╭──

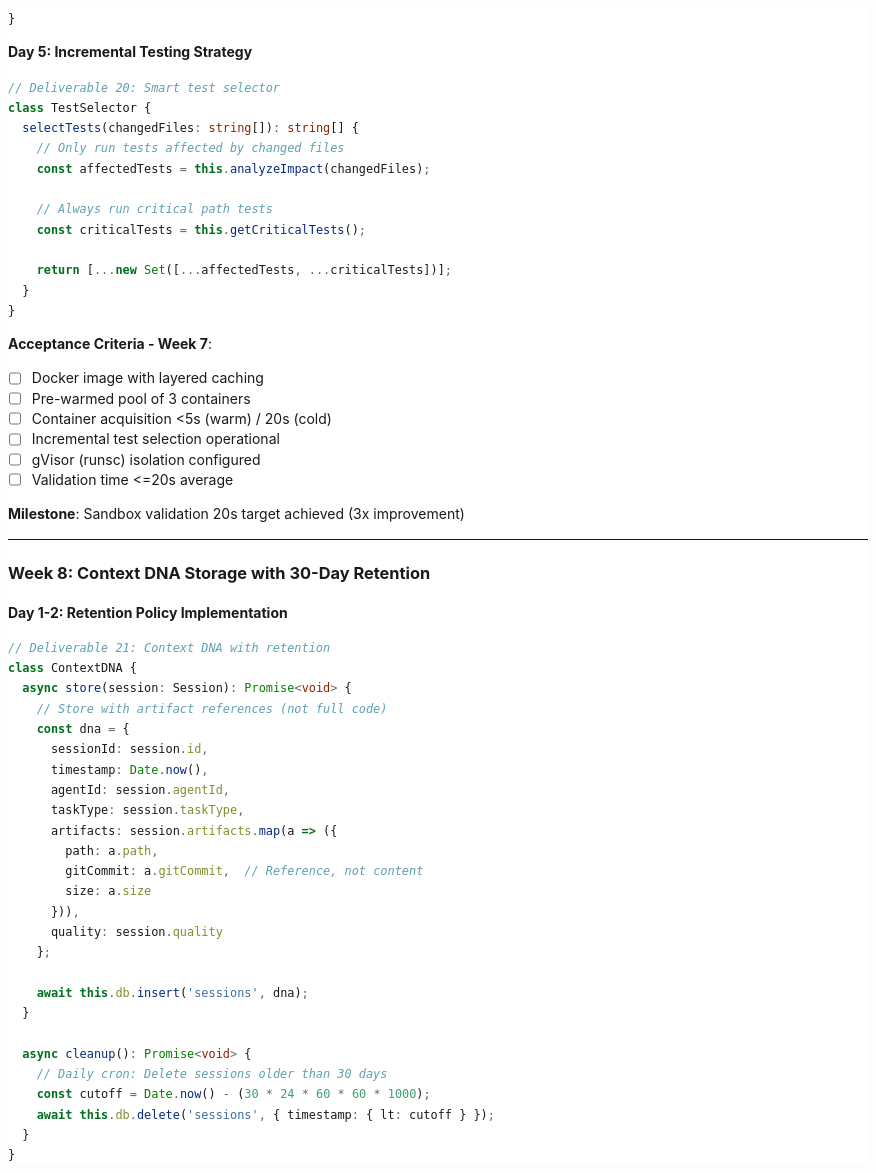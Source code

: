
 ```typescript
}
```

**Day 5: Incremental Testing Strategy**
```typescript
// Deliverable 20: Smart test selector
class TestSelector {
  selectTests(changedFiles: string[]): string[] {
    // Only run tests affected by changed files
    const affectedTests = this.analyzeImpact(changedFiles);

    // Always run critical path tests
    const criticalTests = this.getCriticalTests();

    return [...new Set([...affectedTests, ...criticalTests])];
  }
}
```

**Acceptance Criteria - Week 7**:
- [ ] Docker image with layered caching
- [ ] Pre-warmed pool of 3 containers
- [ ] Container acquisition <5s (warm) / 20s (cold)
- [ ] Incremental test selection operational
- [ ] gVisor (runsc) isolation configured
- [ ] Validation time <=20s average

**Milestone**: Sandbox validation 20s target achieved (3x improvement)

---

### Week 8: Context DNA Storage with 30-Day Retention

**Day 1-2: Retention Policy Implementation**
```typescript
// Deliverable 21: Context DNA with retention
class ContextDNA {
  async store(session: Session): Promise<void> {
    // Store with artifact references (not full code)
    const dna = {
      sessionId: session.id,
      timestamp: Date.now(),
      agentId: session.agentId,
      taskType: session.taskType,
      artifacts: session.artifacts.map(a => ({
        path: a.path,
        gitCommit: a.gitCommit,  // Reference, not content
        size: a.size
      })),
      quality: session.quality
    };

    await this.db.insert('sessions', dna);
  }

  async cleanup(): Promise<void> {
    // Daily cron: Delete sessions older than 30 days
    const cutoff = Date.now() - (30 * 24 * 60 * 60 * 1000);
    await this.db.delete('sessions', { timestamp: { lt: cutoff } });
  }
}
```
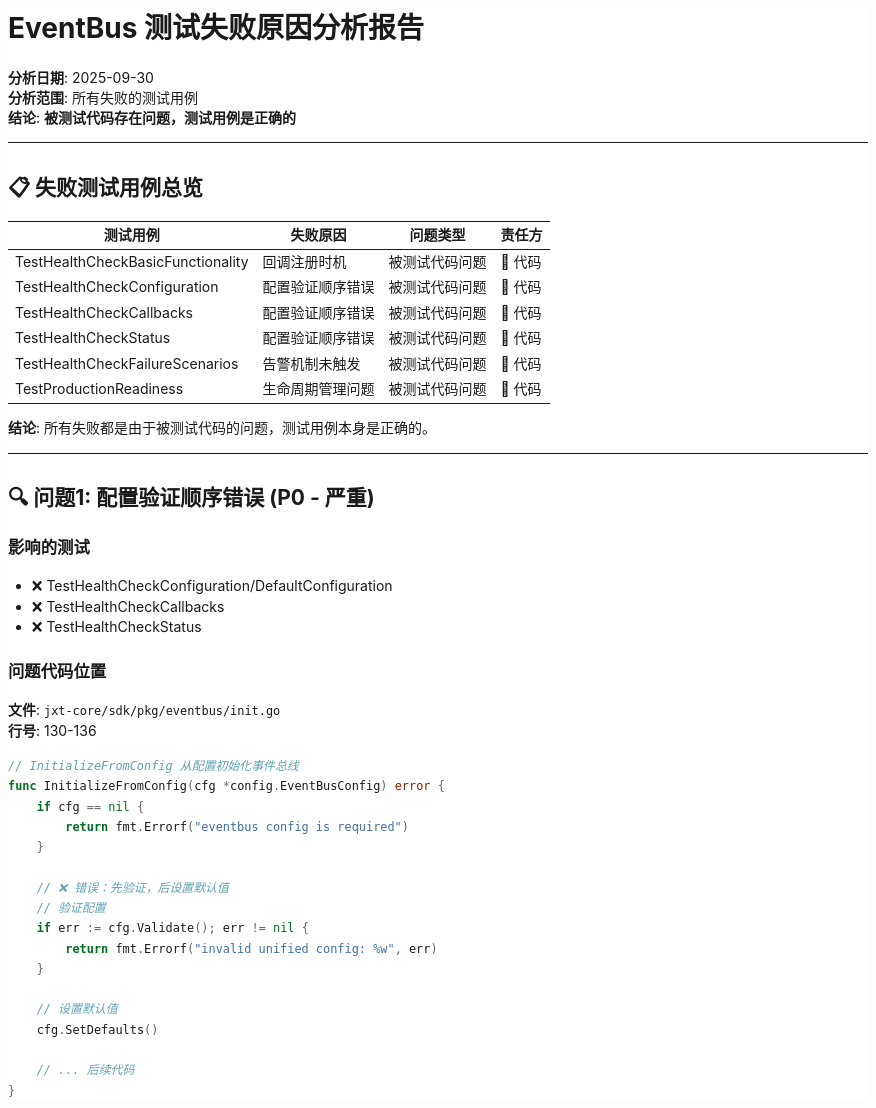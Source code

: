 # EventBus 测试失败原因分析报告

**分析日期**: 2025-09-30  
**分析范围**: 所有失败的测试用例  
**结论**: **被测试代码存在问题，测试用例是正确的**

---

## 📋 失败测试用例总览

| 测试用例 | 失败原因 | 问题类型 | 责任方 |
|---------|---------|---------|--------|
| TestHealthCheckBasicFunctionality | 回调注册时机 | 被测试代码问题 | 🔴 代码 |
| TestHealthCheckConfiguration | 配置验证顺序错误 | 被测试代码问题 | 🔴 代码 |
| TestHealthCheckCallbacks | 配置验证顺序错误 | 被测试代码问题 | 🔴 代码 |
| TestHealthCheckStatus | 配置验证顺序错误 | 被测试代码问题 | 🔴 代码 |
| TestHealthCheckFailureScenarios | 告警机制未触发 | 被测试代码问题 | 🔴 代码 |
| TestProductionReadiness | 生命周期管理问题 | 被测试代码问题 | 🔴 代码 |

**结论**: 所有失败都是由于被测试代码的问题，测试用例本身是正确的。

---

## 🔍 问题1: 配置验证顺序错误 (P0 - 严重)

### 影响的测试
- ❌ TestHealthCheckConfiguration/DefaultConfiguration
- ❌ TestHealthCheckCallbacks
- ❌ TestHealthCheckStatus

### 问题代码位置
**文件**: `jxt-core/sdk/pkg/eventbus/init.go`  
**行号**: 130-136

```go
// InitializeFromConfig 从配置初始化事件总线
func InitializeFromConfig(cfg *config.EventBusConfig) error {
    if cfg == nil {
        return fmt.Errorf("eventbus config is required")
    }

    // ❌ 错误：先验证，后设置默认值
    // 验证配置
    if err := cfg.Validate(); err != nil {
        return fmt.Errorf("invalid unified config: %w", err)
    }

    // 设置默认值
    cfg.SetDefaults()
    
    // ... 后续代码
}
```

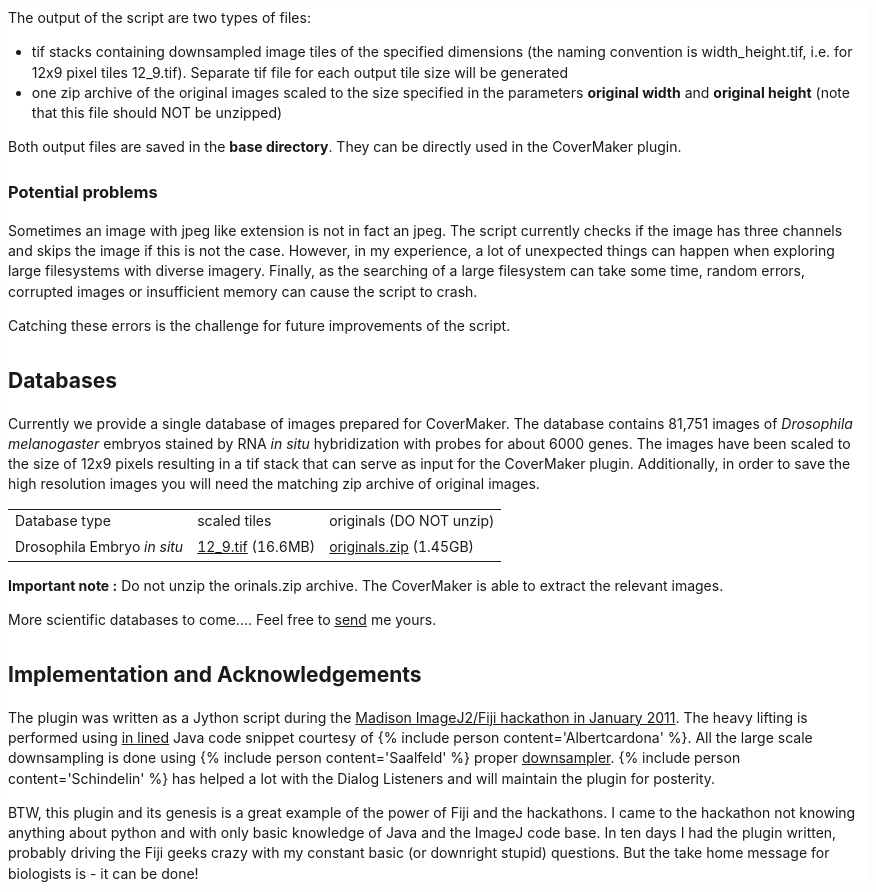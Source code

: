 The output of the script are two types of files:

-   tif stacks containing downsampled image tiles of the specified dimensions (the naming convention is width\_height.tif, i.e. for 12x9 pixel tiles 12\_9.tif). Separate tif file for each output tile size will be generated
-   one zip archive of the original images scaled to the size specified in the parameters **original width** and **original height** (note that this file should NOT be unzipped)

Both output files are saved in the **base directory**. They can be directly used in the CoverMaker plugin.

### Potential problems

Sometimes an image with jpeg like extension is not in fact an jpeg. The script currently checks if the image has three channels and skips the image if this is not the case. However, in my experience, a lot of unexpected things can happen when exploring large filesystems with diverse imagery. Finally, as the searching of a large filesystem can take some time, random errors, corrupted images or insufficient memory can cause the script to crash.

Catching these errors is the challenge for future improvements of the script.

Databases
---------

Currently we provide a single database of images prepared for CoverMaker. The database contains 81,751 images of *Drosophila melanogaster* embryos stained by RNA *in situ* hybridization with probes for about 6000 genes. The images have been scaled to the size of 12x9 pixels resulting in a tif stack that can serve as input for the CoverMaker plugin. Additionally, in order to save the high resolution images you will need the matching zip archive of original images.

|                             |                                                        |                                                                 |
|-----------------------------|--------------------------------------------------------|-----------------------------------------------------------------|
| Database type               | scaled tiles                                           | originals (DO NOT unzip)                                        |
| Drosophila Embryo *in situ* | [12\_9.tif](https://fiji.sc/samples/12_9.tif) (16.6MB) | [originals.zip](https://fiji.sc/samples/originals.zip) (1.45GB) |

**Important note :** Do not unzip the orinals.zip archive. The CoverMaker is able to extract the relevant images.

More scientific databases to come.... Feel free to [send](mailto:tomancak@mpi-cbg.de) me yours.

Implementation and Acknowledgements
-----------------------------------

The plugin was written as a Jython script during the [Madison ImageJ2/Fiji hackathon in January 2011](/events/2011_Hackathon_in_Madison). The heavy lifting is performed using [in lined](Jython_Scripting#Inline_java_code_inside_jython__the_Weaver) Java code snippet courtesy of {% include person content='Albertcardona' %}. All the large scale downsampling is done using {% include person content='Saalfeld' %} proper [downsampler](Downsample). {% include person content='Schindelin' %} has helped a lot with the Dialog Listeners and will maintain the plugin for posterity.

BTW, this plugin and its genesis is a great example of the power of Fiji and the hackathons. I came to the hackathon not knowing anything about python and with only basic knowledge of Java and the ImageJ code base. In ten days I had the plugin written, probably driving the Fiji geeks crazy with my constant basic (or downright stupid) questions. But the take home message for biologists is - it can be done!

╰──

## TASK ITEM
Should there be pictures in the data, leave them out and return the rest exactly.

## SOLUTION TO THIS TASK
Source code

:
 ```typescript
}
```

**Day 5: Incremental Testing Strategy**
```typescript
// Deliverable 20: Smart test selector
class TestSelector {
  selectTests(changedFiles: string[]): string[] {
    // Only run tests affected by changed files
    const affectedTests = this.analyzeImpact(changedFiles);

    // Always run critical path tests
    const criticalTests = this.getCriticalTests();

    return [...new Set([...affectedTests, ...criticalTests])];
  }
}
```

**Acceptance Criteria - Week 7**:
- [ ] Docker image with layered caching
- [ ] Pre-warmed pool of 3 containers
- [ ] Container acquisition <5s (warm) / 20s (cold)
- [ ] Incremental test selection operational
- [ ] gVisor (runsc) isolation configured
- [ ] Validation time <=20s average

**Milestone**: Sandbox validation 20s target achieved (3x improvement)

---

### Week 8: Context DNA Storage with 30-Day Retention

**Day 1-2: Retention Policy Implementation**
```typescript
// Deliverable 21: Context DNA with retention
class ContextDNA {
  async store(session: Session): Promise<void> {
    // Store with artifact references (not full code)
    const dna = {
      sessionId: session.id,
      timestamp: Date.now(),
      agentId: session.agentId,
      taskType: session.taskType,
      artifacts: session.artifacts.map(a => ({
        path: a.path,
        gitCommit: a.gitCommit,  // Reference, not content
        size: a.size
      })),
      quality: session.quality
    };

    await this.db.insert('sessions', dna);
  }

  async cleanup(): Promise<void> {
    // Daily cron: Delete sessions older than 30 days
    const cutoff = Date.now() - (30 * 24 * 60 * 60 * 1000);
    await this.db.delete('sessions', { timestamp: { lt: cutoff } });
  }
}
```
Source code

: # EventBus 测试失败原因分析报告

**分析日期**: 2025-09-30  
**分析范围**: 所有失败的测试用例  
**结论**: **被测试代码存在问题，测试用例是正确的**

---

## 📋 失败测试用例总览

| 测试用例 | 失败原因 | 问题类型 | 责任方 |
|---------|---------|---------|--------|
| TestHealthCheckBasicFunctionality | 回调注册时机 | 被测试代码问题 | 🔴 代码 |
| TestHealthCheckConfiguration | 配置验证顺序错误 | 被测试代码问题 | 🔴 代码 |
| TestHealthCheckCallbacks | 配置验证顺序错误 | 被测试代码问题 | 🔴 代码 |
| TestHealthCheckStatus | 配置验证顺序错误 | 被测试代码问题 | 🔴 代码 |
| TestHealthCheckFailureScenarios | 告警机制未触发 | 被测试代码问题 | 🔴 代码 |
| TestProductionReadiness | 生命周期管理问题 | 被测试代码问题 | 🔴 代码 |

**结论**: 所有失败都是由于被测试代码的问题，测试用例本身是正确的。

---

## 🔍 问题1: 配置验证顺序错误 (P0 - 严重)

### 影响的测试
- ❌ TestHealthCheckConfiguration/DefaultConfiguration
- ❌ TestHealthCheckCallbacks
- ❌ TestHealthCheckStatus

### 问题代码位置
**文件**: `jxt-core/sdk/pkg/eventbus/init.go`  
**行号**: 130-136

```go
// InitializeFromConfig 从配置初始化事件总线
func InitializeFromConfig(cfg *config.EventBusConfig) error {
    if cfg == nil {
        return fmt.Errorf("eventbus config is required")
    }

    // ❌ 错误：先验证，后设置默认值
    // 验证配置
    if err := cfg.Validate(); err != nil {
        return fmt.Errorf("invalid unified config: %w", err)
    }

    // 设置默认值
    cfg.SetDefaults()
    
    // ... 后续代码
}
```

Source code

: The output of the script are two types of files:

-   tif stacks containing downsampled image tiles of the specified dimensions (the naming convention is width\_height.tif, i.e. for 12x9 pixel tiles 12\_9.tif). Separate tif file for each output tile size will be generated
-   one zip archive of the original images scaled to the size specified in the parameters **original width** and **original height** (note that this file should NOT be unzipped)

Both output files are saved in the **base directory**. They can be directly used in the CoverMaker plugin.

### Potential problems

Sometimes an image with jpeg like extension is not in fact an jpeg. The script currently checks if the image has three channels and skips the image if this is not the case. However, in my experience, a lot of unexpected things can happen when exploring large filesystems with diverse imagery. Finally, as the searching of a large filesystem can take some time, random errors, corrupted images or insufficient memory can cause the script to crash.

Catching these errors is the challenge for future improvements of the script.

Databases
---------

Currently we provide a single database of images prepared for CoverMaker. The database contains 81,751 images of *Drosophila melanogaster* embryos stained by RNA *in situ* hybridization with probes for about 6000 genes. The images have been scaled to the size of 12x9 pixels resulting in a tif stack that can serve as input for the CoverMaker plugin. Additionally, in order to save the high resolution images you will need the matching zip archive of original images.

|                             |                                                        |                                                                 |
|-----------------------------|--------------------------------------------------------|-----------------------------------------------------------------|
| Database type               | scaled tiles                                           | originals (DO NOT unzip)                                        |
| Drosophila Embryo *in situ* | [12\_9.tif](https://fiji.sc/samples/12_9.tif) (16.6MB) | [originals.zip](https://fiji.sc/samples/originals.zip) (1.45GB) |

**Important note :** Do not unzip the orinals.zip archive. The CoverMaker is able to extract the relevant images.

More scientific databases to come.... Feel free to [send](mailto:tomancak@mpi-cbg.de) me yours.

Implementation and Acknowledgements
-----------------------------------

The plugin was written as a Jython script during the [Madison ImageJ2/Fiji hackathon in January 2011](/events/2011_Hackathon_in_Madison). The heavy lifting is performed using [in lined](Jython_Scripting#Inline_java_code_inside_jython__the_Weaver) Java code snippet courtesy of {% include person content='Albertcardona' %}. All the large scale downsampling is done using {% include person content='Saalfeld' %} proper [downsampler](Downsample). {% include person content='Schindelin' %} has helped a lot with the Dialog Listeners and will maintain the plugin for posterity.

BTW, this plugin and its genesis is a great example of the power of Fiji and the hackathons. I came to the hackathon not knowing anything about python and with only basic knowledge of Java and the ImageJ code base. In ten days I had the plugin written, probably driving the Fiji geeks crazy with my constant basic (or downright stupid) questions. But the take home message for biologists is - it can be done!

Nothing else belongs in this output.